▶ Task objective
Identify each line below containing the string "with" and copy it.

══ Stored data ══

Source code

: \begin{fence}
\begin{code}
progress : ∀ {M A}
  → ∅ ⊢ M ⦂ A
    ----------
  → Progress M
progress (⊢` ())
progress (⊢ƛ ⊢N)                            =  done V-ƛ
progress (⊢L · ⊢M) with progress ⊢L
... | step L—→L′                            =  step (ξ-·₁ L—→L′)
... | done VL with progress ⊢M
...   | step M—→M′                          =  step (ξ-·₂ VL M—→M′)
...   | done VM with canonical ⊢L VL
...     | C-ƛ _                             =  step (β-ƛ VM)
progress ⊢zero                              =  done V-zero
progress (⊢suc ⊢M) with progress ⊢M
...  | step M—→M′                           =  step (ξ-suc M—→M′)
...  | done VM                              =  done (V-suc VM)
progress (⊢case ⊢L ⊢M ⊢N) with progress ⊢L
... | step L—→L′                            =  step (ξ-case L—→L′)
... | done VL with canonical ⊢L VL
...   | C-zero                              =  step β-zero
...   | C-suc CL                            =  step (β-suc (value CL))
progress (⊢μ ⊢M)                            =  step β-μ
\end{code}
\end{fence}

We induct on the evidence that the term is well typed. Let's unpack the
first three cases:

═══

▶ Your solution
progress (⊢L · ⊢M) with progress ⊢L
... | done VL with progress ⊢M
...   | done VM with canonical ⊢L VL
progress (⊢suc ⊢M) with progress ⊢M
progress (⊢case ⊢L ⊢M ⊢N) with progress ⊢L
... | done VL with canonical ⊢L VL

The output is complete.